La situación actual de la industria es digna de un cuento de Edgard Allan Poe; la crisis destrozó los bolsillos de la gente y comprar libros resulta cada vez más oneroso. Después de la comida, los servicios y los alquileres, no queda nada para destinar a esparcimiento. La Cámara Argentina del Libro advierte que la caída en las ventas alcanza un 35% interanual, hoy un salario mínimo alcanza para comprar la módica cantidad de 13 publicaciones.
En la tierra de Jorge Luis Borges, el desplome de la venta de libros, es un golpe a la identidad de un país que se jacta de tener en su territorio una de las ciudades con más librerías del mundo: Buenos Aires tiene 22 cada 100.000 habitantes, y en todo el país suman 1.600 en total.
Los empresarios del sector se quejan de los aumentos excesivos de los insumos, producto de la desregulación de precios, y del derrumbe de la adquisición estatal de libros para escuelas y bibliotecas. En este sentido, advierten que es imperioso que el Gobierno implemente políticas que les permitan seguir produciendo en el país.
El panorama exige medidas urgentes, ya que las consecuencias pueden ser graves; por un lado, el deterioro del ecosistema del libro, que sustenta a miles de autores, profesionales, empresas e industrias de distintos tamaños; y, por el otro, el empobrecimiento de la oferta cultural, con menos variedad de libros, menos prácticas de lectura y menos desarrollo de las funciones cognitivas.
Lamentablemente la cultura está vista con cierta antipatía desde algunos sectores; una cuestión secundaria que debe dejarse librada a las leyes del mercado, sin intervención estatal.
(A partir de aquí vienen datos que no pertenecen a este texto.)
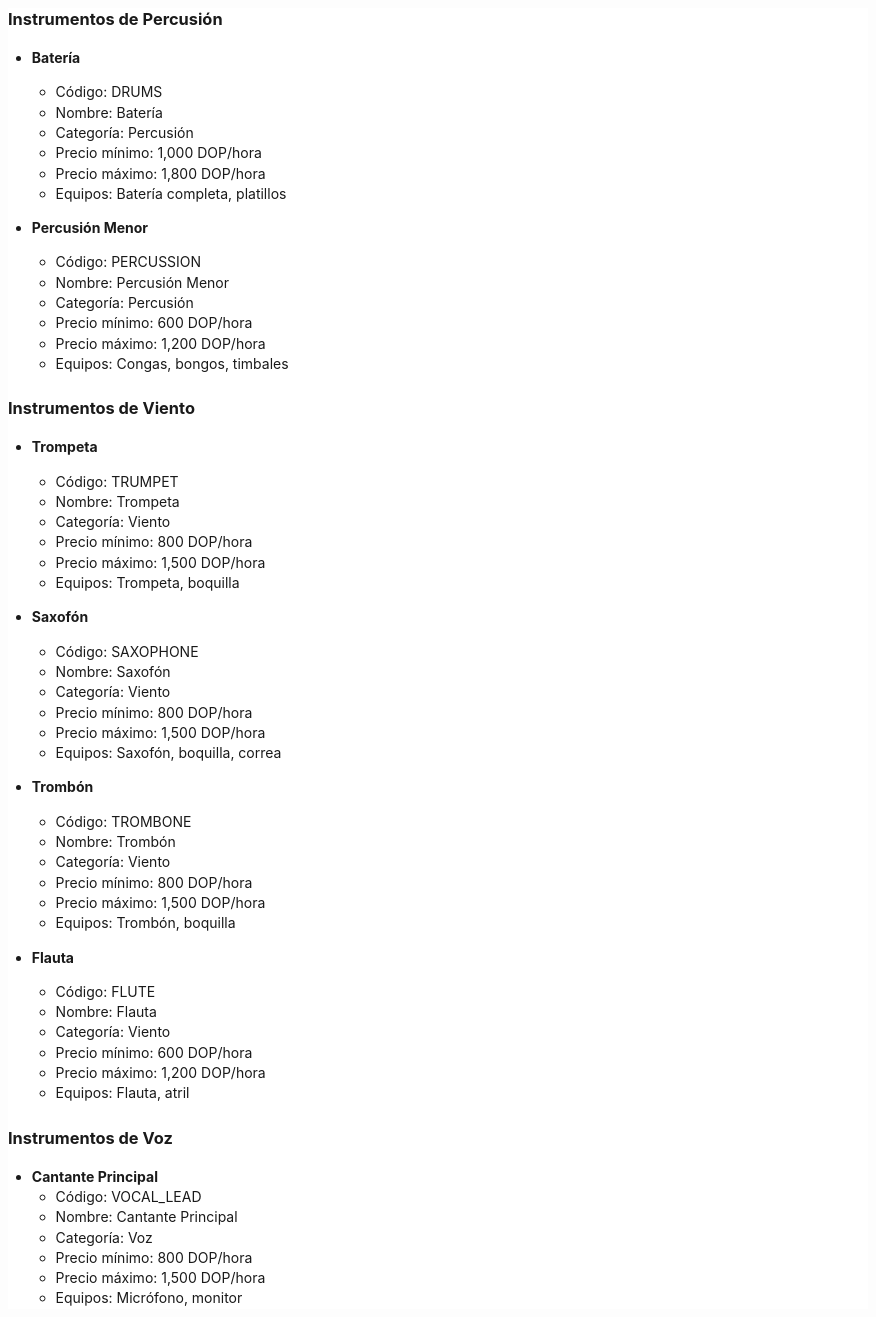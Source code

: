 ### Instrumentos de Percusión
- **Batería**
  - Código: DRUMS
  - Nombre: Batería
  - Categoría: Percusión
  - Precio mínimo: 1,000 DOP/hora
  - Precio máximo: 1,800 DOP/hora
  - Equipos: Batería completa, platillos

- **Percusión Menor**
  - Código: PERCUSSION
  - Nombre: Percusión Menor
  - Categoría: Percusión
  - Precio mínimo: 600 DOP/hora
  - Precio máximo: 1,200 DOP/hora
  - Equipos: Congas, bongos, timbales

### Instrumentos de Viento
- **Trompeta**
  - Código: TRUMPET
  - Nombre: Trompeta
  - Categoría: Viento
  - Precio mínimo: 800 DOP/hora
  - Precio máximo: 1,500 DOP/hora
  - Equipos: Trompeta, boquilla

- **Saxofón**
  - Código: SAXOPHONE
  - Nombre: Saxofón
  - Categoría: Viento
  - Precio mínimo: 800 DOP/hora
  - Precio máximo: 1,500 DOP/hora
  - Equipos: Saxofón, boquilla, correa

- **Trombón**
  - Código: TROMBONE
  - Nombre: Trombón
  - Categoría: Viento
  - Precio mínimo: 800 DOP/hora
  - Precio máximo: 1,500 DOP/hora
  - Equipos: Trombón, boquilla

- **Flauta**
  - Código: FLUTE
  - Nombre: Flauta
  - Categoría: Viento
  - Precio mínimo: 600 DOP/hora
  - Precio máximo: 1,200 DOP/hora
  - Equipos: Flauta, atril

### Instrumentos de Voz
- **Cantante Principal**
  - Código: VOCAL_LEAD
  - Nombre: Cantante Principal
  - Categoría: Voz
  - Precio mínimo: 800 DOP/hora
  - Precio máximo: 1,500 DOP/hora
  - Equipos: Micrófono, monitor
Incluso, haciendo gala de un macartismo anacrónico, acusan a la cultura de ser un caballo de Troya neomarxista. El desdén hacia las expresiones culturales no es casual; el pensamiento crítico interpela e incomoda, y el poder no tolera disidencias.
Estos detractores de la cultura viven tan obsesionados con los números que desprecian las palabras; afirman que la sociedad tiene otras prioridades (que finalmente nunca atienden), antes que promover la cultura, y se escudan en discursos demagógicos para no revelar sus verdaderas intenciones. Atacar las expresiones artísticas es atacar a la sociedad en su conjunto.
La cultura es un pilar fundamental de la civilización. Creamos obras de arte para recordarnos que somos más que primates (un poco más evolucionados) luchando para reproducirnos; podemos producir excelsas piezas que no tienen ningún valor utilitario para la supervivencia, pero que nos regocijan el alma. Y lo hacemos porque somos humanos; precisamente porque no es necesario, es tan importante.
En Fahrenheit 451, Bradbury nos sumerge en un futuro distópico; dominado por los medios de comunicación y los laboratorios. Montag, el protagonista, integra una extraña brigada de bomberos cuya misión, paradójicamente, no es la de apagar incendios sino la de provocarlos para quemar los libros. Porque en el país de Montag está terminantemente prohibido leer. Porque leer nos invita a reflexionar, y en el país de Montag está prohibido pensar. Porque leer nos impide ser ingenuamente felices, y en el país de Montag hay que ser feliz a la fuerza.